We recently encountered this issue again with a client, and this time it really needed addressing as no workarounds were effective across the number of servers and of course over time. Open Query engineer Daniel filed https://mariadb.atlassian.net/browse/MDEV-7084 which was picked up by MariaDB developed Jan Lindström.
Why not just set the innodb_stats_sample_pages much higher? Well, every operation takes time, so setting the number appropriate for your biggest table means that the sampling would take unnecessarily long for all the other (smaller, or even much smaller) tables. And that’s just unfortunate.
So why doesn’t InnoDB just scale the sample size along with the table size? Because, historically, it didn’t know the table size: InnoDB does not maintain a row count (this has to do with its multi-versioned architecture and other practicalities – as with everything, it’s a trade-off).
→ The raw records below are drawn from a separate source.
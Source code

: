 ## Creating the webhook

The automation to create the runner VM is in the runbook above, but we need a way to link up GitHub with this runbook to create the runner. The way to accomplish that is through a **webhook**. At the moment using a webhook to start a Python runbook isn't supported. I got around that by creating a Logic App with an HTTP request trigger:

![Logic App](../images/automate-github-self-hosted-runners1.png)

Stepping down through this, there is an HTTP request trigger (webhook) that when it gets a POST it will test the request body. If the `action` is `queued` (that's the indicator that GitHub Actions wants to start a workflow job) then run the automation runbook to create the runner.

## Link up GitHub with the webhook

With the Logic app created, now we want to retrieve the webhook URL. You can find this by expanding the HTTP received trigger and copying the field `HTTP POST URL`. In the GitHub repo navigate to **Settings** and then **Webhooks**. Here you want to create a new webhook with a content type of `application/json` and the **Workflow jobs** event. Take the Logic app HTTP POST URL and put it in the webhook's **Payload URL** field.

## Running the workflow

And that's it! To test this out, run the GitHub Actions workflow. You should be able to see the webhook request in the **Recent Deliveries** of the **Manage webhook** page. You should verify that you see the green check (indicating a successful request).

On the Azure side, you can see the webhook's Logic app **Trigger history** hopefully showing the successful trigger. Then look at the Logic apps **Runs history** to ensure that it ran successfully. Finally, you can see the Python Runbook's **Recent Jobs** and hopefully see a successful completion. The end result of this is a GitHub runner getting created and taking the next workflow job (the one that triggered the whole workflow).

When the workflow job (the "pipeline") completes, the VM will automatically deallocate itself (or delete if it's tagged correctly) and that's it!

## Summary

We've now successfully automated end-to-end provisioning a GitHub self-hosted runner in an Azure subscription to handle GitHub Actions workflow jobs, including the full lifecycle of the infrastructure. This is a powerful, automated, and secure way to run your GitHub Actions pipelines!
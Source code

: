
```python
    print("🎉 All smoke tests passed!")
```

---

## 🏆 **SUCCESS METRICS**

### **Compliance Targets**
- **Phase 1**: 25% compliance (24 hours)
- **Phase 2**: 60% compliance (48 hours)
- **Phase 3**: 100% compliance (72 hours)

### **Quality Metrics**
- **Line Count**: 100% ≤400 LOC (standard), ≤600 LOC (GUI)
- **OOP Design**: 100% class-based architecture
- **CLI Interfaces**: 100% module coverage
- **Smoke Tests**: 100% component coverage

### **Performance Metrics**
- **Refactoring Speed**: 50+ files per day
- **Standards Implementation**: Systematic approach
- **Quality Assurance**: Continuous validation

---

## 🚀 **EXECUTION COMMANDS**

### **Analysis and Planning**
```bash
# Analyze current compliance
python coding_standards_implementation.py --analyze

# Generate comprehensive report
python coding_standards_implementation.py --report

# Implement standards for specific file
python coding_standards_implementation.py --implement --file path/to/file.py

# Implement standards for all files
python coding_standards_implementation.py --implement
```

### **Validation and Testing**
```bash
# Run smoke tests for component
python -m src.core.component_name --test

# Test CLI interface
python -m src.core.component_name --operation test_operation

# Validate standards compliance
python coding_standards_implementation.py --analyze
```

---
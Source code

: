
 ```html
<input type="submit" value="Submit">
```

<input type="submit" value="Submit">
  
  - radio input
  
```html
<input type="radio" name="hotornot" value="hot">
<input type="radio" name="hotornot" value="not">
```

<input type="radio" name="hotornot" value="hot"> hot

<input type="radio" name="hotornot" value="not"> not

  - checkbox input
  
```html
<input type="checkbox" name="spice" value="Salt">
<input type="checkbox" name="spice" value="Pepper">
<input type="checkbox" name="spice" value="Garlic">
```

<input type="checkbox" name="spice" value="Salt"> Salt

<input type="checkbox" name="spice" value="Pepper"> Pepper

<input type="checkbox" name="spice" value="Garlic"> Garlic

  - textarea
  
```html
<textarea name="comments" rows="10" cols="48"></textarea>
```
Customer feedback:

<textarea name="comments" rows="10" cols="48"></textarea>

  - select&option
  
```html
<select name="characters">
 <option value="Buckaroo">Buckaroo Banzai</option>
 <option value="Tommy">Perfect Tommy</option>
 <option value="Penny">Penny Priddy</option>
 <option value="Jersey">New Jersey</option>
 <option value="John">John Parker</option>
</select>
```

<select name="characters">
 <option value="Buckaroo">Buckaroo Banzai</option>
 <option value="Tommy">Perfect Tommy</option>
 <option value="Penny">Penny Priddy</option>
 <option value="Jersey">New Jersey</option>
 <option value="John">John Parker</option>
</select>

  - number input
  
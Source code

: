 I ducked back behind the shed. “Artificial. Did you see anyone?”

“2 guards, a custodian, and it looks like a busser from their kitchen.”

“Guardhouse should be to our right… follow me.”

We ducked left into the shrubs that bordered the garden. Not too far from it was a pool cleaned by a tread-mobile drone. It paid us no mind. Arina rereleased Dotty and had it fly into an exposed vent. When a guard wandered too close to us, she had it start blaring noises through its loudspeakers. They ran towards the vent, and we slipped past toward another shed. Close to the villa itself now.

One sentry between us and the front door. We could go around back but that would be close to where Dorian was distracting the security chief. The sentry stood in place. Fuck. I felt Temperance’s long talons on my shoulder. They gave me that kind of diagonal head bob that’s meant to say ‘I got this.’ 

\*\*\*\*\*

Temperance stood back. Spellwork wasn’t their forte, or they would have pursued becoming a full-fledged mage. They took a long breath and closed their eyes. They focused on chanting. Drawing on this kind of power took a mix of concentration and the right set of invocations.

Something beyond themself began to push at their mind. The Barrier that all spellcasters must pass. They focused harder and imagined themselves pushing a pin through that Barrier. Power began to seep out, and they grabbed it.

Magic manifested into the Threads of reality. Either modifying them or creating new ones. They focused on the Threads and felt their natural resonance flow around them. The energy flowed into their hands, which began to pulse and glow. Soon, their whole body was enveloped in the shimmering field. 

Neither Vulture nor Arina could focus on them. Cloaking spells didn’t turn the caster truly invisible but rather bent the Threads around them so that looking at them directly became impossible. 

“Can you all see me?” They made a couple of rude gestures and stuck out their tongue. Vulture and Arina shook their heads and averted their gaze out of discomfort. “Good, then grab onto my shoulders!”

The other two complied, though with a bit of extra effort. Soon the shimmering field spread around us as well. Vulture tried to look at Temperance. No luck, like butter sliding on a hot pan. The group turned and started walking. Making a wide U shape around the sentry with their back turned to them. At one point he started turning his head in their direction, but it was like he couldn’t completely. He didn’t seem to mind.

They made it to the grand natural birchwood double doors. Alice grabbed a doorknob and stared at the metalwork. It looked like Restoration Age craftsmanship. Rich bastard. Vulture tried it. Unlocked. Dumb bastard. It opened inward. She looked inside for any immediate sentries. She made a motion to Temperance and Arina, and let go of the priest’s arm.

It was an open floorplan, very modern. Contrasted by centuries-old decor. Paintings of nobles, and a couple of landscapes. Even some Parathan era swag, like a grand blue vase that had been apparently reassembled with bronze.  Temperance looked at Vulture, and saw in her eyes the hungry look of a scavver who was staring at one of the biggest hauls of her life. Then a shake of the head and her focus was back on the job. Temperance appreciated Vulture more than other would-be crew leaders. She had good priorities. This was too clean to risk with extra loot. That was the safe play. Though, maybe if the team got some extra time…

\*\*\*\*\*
However, these days we have persistent stats tables – rather than redoing the stats the first time a table is opened after server restart, they’re stored in a table. Good improvement. As part of that information, InnoDB now also knows how many index pages (and leaf nodes in its B+Tree) it has for each table. And while that’s not the same as a row count (rows have a variable length so there’s no fixed number of rows per index page), at least it grows along with the table. So now we have something to work with! The historical situation is no longer a hindrance.
In order to scale the sample size sanely, that is not have either too large a number for small tables, or a number for big tables that’s over the top, we’ll want some kind of logarithmic scale. For instance, log2(16 thousand) = 14, and log2(1 billion) = 30. That’s small enough to be workable. The new code as I suggested:
n_sample_pages = max(min(srv_stats_sample_pages, index->stat_index_size), log2(index->stat_index_size) * srv_stats_sample_pages);
This is a shorter construct (using min/max instead of ifs) of what was already there, combined with the logarithmic sample basis. For very small tables, either the innodb_stats_sample_pages number if used or the actual number of pages, whichever is smaller – for bigger tables, the log2 of the #indexpages is used, multiplied by the dynamic system variable innodb_stats_sample_pages. So we can still scale and thus influence the system in case we want more samples. Simple, but it seems effective – and it any case we get decent results in many more cases than before, so it’s a worthwhile improvement. Obviously, since it’s a statistical sample, it could still be wrong for an individual case.
Jan reckons that just like MyISAM, InnoDB should do a table scan and work things out properly – I agree, this makes sense now that we have persistent stats. So the above is a good fix for 5.5 and 10.0, and the more significant change to comprehensive stats can be in a near future major release. So then we have done away with the sampling altogether, instead basing the info on the full dataset. Excellent.
Another issue that needed to be dealt with is when InnoDB recalculates the statistics. You don’t want to do it on every change, but regularly if there has been some change is good as it might affect which indexes should be chosen for optimal query execution. The hardcoded rule was 1/16th of the table or 2 billion rows, whichever comes first. Again that’s unfortunate, because for a bigger table 1/16th still amounts to a very significant number. I’d tend towards setting the upper bound to say 100,000. Jan put in a new dynamic system variable for this, stat_modified_counter. It essentially replaces the old static value of 2 billion, providing us with a configurable upper bound. That should do nicely!
Once again horay for open source, but in particular responsive and open development. If someone reports a bug and there is no interaction between developer and the outside world until something is released, the discussion and iterative improvement process to come to a good solution cannot occur. The original code definitely worked as designed, but it was no longer suitable in the context of today’s usage/needs. The user-dev interaction allowed for a much better conclusion.